### About this task
Each line of the data below that contains "predictions" must be copied.

[Data items]
______________________________

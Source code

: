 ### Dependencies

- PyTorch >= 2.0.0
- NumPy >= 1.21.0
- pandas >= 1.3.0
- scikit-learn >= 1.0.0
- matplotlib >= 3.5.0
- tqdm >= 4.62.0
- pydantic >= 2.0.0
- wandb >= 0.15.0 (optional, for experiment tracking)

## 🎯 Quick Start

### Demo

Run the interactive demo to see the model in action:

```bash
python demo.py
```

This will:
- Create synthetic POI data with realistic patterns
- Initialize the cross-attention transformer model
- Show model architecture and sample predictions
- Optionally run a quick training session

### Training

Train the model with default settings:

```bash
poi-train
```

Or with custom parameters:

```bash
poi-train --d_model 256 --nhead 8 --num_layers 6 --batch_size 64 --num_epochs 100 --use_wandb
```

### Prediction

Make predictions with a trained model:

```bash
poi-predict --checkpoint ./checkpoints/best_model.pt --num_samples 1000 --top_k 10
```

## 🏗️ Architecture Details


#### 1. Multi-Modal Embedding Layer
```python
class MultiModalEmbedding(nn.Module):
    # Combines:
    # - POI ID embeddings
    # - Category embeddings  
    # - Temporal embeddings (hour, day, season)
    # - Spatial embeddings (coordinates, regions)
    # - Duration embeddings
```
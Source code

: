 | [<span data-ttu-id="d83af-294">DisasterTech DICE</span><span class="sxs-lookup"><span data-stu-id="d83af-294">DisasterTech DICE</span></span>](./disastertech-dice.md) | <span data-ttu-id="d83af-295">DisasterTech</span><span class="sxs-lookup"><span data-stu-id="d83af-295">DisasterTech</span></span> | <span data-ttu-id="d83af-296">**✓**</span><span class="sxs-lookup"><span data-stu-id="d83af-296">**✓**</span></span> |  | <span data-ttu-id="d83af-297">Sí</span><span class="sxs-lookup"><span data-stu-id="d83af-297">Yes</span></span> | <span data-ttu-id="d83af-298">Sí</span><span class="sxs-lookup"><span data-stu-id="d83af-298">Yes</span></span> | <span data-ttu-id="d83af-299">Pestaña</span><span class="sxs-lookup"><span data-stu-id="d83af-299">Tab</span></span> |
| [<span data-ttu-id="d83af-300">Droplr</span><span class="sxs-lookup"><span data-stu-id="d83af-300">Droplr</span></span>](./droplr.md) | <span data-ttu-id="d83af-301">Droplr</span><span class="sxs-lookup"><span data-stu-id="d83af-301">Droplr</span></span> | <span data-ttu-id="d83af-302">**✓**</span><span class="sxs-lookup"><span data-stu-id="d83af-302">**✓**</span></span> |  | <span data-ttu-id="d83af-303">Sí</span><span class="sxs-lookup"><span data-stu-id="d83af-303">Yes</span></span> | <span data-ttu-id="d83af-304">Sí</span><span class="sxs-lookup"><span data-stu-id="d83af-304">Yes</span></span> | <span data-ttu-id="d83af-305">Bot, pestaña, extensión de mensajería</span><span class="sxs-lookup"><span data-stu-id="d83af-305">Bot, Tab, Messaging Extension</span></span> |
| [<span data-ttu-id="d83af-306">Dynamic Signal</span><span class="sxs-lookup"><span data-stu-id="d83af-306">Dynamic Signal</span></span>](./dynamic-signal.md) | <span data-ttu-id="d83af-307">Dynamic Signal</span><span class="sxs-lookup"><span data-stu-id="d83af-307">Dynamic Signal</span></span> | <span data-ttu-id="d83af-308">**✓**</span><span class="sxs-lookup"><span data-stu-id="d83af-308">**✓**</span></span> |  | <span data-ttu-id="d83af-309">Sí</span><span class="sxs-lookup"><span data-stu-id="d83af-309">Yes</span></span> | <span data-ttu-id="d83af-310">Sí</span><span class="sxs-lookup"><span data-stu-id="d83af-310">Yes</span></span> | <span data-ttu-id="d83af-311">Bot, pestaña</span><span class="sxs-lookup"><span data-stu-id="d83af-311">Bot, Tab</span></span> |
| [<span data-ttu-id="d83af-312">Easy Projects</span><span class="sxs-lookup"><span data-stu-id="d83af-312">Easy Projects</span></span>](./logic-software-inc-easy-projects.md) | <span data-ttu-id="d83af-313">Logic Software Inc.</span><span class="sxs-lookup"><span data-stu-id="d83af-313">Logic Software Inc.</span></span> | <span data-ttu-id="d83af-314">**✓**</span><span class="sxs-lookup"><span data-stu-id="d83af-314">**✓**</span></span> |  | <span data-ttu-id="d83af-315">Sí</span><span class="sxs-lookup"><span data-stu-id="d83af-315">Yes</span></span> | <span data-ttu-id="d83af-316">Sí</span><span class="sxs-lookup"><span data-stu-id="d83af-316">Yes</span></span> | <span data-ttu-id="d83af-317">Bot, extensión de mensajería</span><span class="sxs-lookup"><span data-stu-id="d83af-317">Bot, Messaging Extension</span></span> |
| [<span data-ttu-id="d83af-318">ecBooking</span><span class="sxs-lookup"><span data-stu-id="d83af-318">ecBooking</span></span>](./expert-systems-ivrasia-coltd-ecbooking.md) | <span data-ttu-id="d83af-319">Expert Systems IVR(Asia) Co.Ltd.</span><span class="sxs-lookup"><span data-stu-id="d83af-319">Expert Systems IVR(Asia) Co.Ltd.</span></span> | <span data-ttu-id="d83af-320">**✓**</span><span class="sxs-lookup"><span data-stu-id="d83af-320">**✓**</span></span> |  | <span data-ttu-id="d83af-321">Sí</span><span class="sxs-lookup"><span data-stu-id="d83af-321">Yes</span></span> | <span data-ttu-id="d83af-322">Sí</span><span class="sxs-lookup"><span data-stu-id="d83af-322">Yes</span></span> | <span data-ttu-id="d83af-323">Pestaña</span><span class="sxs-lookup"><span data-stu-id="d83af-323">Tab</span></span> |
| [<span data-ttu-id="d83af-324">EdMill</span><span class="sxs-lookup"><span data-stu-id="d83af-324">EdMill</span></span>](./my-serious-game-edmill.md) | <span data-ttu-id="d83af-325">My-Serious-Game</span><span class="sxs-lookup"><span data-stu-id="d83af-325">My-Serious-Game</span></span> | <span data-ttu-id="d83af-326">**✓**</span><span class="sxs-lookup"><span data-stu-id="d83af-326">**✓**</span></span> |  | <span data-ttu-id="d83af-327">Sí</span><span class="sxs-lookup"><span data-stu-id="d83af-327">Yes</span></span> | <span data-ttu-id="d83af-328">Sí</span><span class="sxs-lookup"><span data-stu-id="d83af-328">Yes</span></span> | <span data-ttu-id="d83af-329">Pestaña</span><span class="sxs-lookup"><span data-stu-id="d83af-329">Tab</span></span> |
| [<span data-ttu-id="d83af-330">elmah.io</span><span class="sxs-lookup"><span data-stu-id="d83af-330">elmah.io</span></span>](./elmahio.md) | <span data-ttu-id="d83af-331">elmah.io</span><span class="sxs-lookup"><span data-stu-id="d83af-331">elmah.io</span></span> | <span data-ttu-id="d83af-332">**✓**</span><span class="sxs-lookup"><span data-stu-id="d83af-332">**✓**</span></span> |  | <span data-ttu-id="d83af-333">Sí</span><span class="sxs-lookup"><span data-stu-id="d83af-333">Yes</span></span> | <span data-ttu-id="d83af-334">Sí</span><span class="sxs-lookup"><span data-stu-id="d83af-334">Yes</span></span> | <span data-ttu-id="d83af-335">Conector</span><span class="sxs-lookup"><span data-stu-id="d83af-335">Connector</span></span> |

______________________________

### Exercise response
- Show model architecture and sample predictions
Make predictions with a trained model:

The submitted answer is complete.